■ WORK TO BE COMPLETED:
A word-for-word copy of the data, pictures excluded, is what this task asks for.

Stored data
___

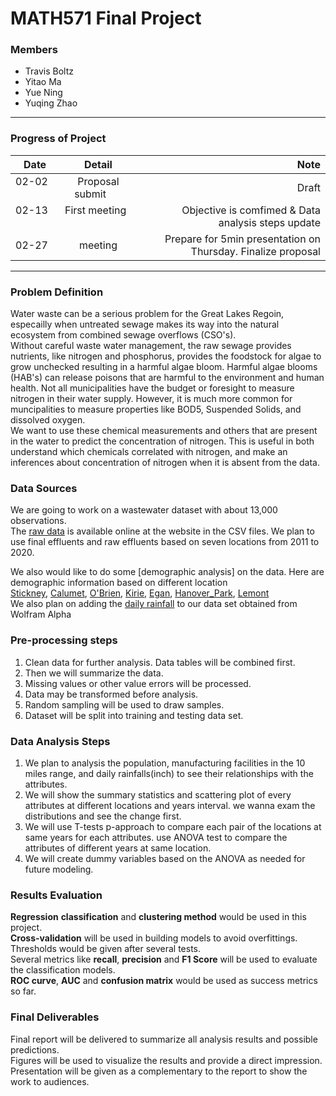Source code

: # MATH571 Final Project


### Members
- Travis Boltz
- Yitao Ma
- Yue Ning
- Yuqing Zhao
***

### Progress of Project

| Date          | Detail                | Note              |
| ------------- |:--------------------: | -----------------:|
| 02-02         | Proposal submit       | Draft             |
| 02-13         | First meeting         | Objective is comfimed & Data analysis steps update|
| 02-27         | meeting               | Prepare for 5min presentation on Thursday. Finalize proposal| 

***
### Problem Definition  
Water waste can be a serious problem for the Great Lakes Regoin, especailly when untreated sewage makes its way into the natural ecosystem from combined sewage overflows (CSO's).  
Without careful waste water management, the raw sewage provides nutrients, like nitrogen and phosphorus, provides the foodstock for algae to grow unchecked resulting in a harmful algae bloom.  Harmful algae blooms (HAB's) can release poisons that are harmful to the environment and human health. Not all municipalities have the budget or foresight to measure nitrogen in their water supply. However, it is much more common for muncipalities to measure properties like BOD5, Suspended Solids, and dissolved oxygen.   
We want to use these chemical measurements and others that are present in the water to predict the concentration of nitrogen. This is useful in both understand which chemicals correlated with nitrogen, and make an inferences about concentration of nitrogen when it is absent from the data.  


### Data Sources
We are going to work on a wastewater dataset with about 13,000 observations.    
The [raw data](http://www.mwrd.org/irj/portal/anonymous?NavigationTarget=navurl://9f766d4f820e9482d016681c86031b76) is available online at the website in the CSV files. We plan to use final effluents and raw effluents based on seven locations from 2011 to 2020.  
  
We also would like to do some [demographic analysis] on the data. Here are demographic information based on different location  
[Stickney](http://www.mwrd.org/irj/go/km/docs/documents/MWRD/internet/protecting_the_environment/Water_Reclamation_Plants/pdfs/FactSheet_WRPs_Stickney.pdf),
[Calumet](http://www.mwrd.org/irj/go/km/docs/documents/MWRD/internet/protecting_the_environment/Water_Reclamation_Plants/pdfs/FactSheet_WRPs_Calumet.pdf),
[O'Brien](http://www.mwrd.org/irj/go/km/docs/documents/MWRD/internet/protecting_the_environment/Water_Reclamation_Plants/pdfs/FactSheet_WRPs_O'Brien.pdf),
[Kirie](http://www.mwrd.org/irj/go/km/docs/documents/MWRD/internet/protecting_the_environment/Water_Reclamation_Plants/pdfs/FactSheet_WRPs_Kirie.pdf),
[Egan](http://www.mwrd.org/irj/go/km/docs/documents/MWRD/internet/protecting_the_environment/Water_Reclamation_Plants/pdfs/FactSheet_WRPs_Egan.pdf),
[Hanover_Park](http://www.mwrd.org/irj/go/km/docs/documents/MWRD/internet/protecting_the_environment/Water_Reclamation_Plants/pdfs/FactSheet_WRPs_Hanover_Park.pdf), 
[Lemont](http://www.mwrd.org/irj/go/km/docs/documents/MWRD/internet/protecting_the_environment/Water_Reclamation_Plants/pdfs/FactSheet_WRPs_Lemont.pdf)  
We also plan on adding the [daily rainfall](https://drive.google.com/file/d/1BHuq89bgyt7kC_Paf1_CjnWiG4uBgm2d/view) to our data set obtained from Wolfram Alpha
  
### Pre-processing steps 
1. Clean data for further analysis. Data tables will be combined first.   
2. Then we will summarize the data. 
3. Missing values or other value errors will be processed.  
4. Data may be transformed before analysis. 
5. Random sampling will be used to draw samples.   
6. Dataset will be split into training and testing data set.     
 

### Data Analysis Steps
1. We plan to analysis the population, manufacturing facilities in the 10 miles range, and daily rainfalls(inch) to see their relationships with the attributes. 
2. We will show the summary statistics and scattering plot of every attributes at different locations and years interval. we wanna exam the distributions and see the change first.
3. We will use T-tests p-approach to compare each pair of the locations at same years for each attributes.
use ANOVA test to compare the attributes of different years at same location.
4. We will create dummy variables based on the ANOVA as needed for future modeling.
      
### Results Evaluation
__Regression__ __classification__ and __clustering method__ would be used in this project.  
__Cross-validation__ will be used in building models to avoid overfittings.  
Thresholds would be given after several tests.  
Several metrics like __recall__, __precision__ and __F1 Score__ will be used to evaluate the classification models.  
__ROC curve__, __AUC__ and __confusion matrix__ would be used as success metrics so far.  

### Final Deliverables
Final report will be delivered to summarize all analysis results and possible predictions.   
Figures will be used to visualize the results and provide a direct impression.   
Presentation will be given as a complementary to the report to show the work to audiences.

___

■ RESPONSE AREA:
Source code

: # MATH571 Final Project


### Members
- Travis Boltz
- Yitao Ma
- Yue Ning
- Yuqing Zhao
***

### Progress of Project

| Date          | Detail                | Note              |
| ------------- |:--------------------: | -----------------:|
| 02-02         | Proposal submit       | Draft             |
| 02-13         | First meeting         | Objective is comfimed & Data analysis steps update|
| 02-27         | meeting               | Prepare for 5min presentation on Thursday. Finalize proposal| 

***
### Problem Definition  
Water waste can be a serious problem for the Great Lakes Regoin, especailly when untreated sewage makes its way into the natural ecosystem from combined sewage overflows (CSO's).  
Without careful waste water management, the raw sewage provides nutrients, like nitrogen and phosphorus, provides the foodstock for algae to grow unchecked resulting in a harmful algae bloom.  Harmful algae blooms (HAB's) can release poisons that are harmful to the environment and human health. Not all municipalities have the budget or foresight to measure nitrogen in their water supply. However, it is much more common for muncipalities to measure properties like BOD5, Suspended Solids, and dissolved oxygen.   
We want to use these chemical measurements and others that are present in the water to predict the concentration of nitrogen. This is useful in both understand which chemicals correlated with nitrogen, and make an inferences about concentration of nitrogen when it is absent from the data.  


### Data Sources
We are going to work on a wastewater dataset with about 13,000 observations.    
The [raw data](http://www.mwrd.org/irj/portal/anonymous?NavigationTarget=navurl://9f766d4f820e9482d016681c86031b76) is available online at the website in the CSV files. We plan to use final effluents and raw effluents based on seven locations from 2011 to 2020.  
  
We also would like to do some [demographic analysis] on the data. Here are demographic information based on different location  
[Stickney](http://www.mwrd.org/irj/go/km/docs/documents/MWRD/internet/protecting_the_environment/Water_Reclamation_Plants/pdfs/FactSheet_WRPs_Stickney.pdf),
[Calumet](http://www.mwrd.org/irj/go/km/docs/documents/MWRD/internet/protecting_the_environment/Water_Reclamation_Plants/pdfs/FactSheet_WRPs_Calumet.pdf),
[O'Brien](http://www.mwrd.org/irj/go/km/docs/documents/MWRD/internet/protecting_the_environment/Water_Reclamation_Plants/pdfs/FactSheet_WRPs_O'Brien.pdf),
[Kirie](http://www.mwrd.org/irj/go/km/docs/documents/MWRD/internet/protecting_the_environment/Water_Reclamation_Plants/pdfs/FactSheet_WRPs_Kirie.pdf),
[Egan](http://www.mwrd.org/irj/go/km/docs/documents/MWRD/internet/protecting_the_environment/Water_Reclamation_Plants/pdfs/FactSheet_WRPs_Egan.pdf),
[Hanover_Park](http://www.mwrd.org/irj/go/km/docs/documents/MWRD/internet/protecting_the_environment/Water_Reclamation_Plants/pdfs/FactSheet_WRPs_Hanover_Park.pdf), 
[Lemont](http://www.mwrd.org/irj/go/km/docs/documents/MWRD/internet/protecting_the_environment/Water_Reclamation_Plants/pdfs/FactSheet_WRPs_Lemont.pdf)  
We also plan on adding the [daily rainfall](https://drive.google.com/file/d/1BHuq89bgyt7kC_Paf1_CjnWiG4uBgm2d/view) to our data set obtained from Wolfram Alpha
  
### Pre-processing steps 
1. Clean data for further analysis. Data tables will be combined first.   
2. Then we will summarize the data. 
3. Missing values or other value errors will be processed.  
4. Data may be transformed before analysis. 
5. Random sampling will be used to draw samples.   
6. Dataset will be split into training and testing data set.     
 

### Data Analysis Steps
1. We plan to analysis the population, manufacturing facilities in the 10 miles range, and daily rainfalls(inch) to see their relationships with the attributes. 
2. We will show the summary statistics and scattering plot of every attributes at different locations and years interval. we wanna exam the distributions and see the change first.
3. We will use T-tests p-approach to compare each pair of the locations at same years for each attributes.
use ANOVA test to compare the attributes of different years at same location.
4. We will create dummy variables based on the ANOVA as needed for future modeling.
      
### Results Evaluation
__Regression__ __classification__ and __clustering method__ would be used in this project.  
__Cross-validation__ will be used in building models to avoid overfittings.  
Thresholds would be given after several tests.  
Several metrics like __recall__, __precision__ and __F1 Score__ will be used to evaluate the classification models.  
__ROC curve__, __AUC__ and __confusion matrix__ would be used as success metrics so far.  

### Final Deliverables
Final report will be delivered to summarize all analysis results and possible predictions.   
Figures will be used to visualize the results and provide a direct impression.   
Presentation will be given as a complementary to the report to show the work to audiences.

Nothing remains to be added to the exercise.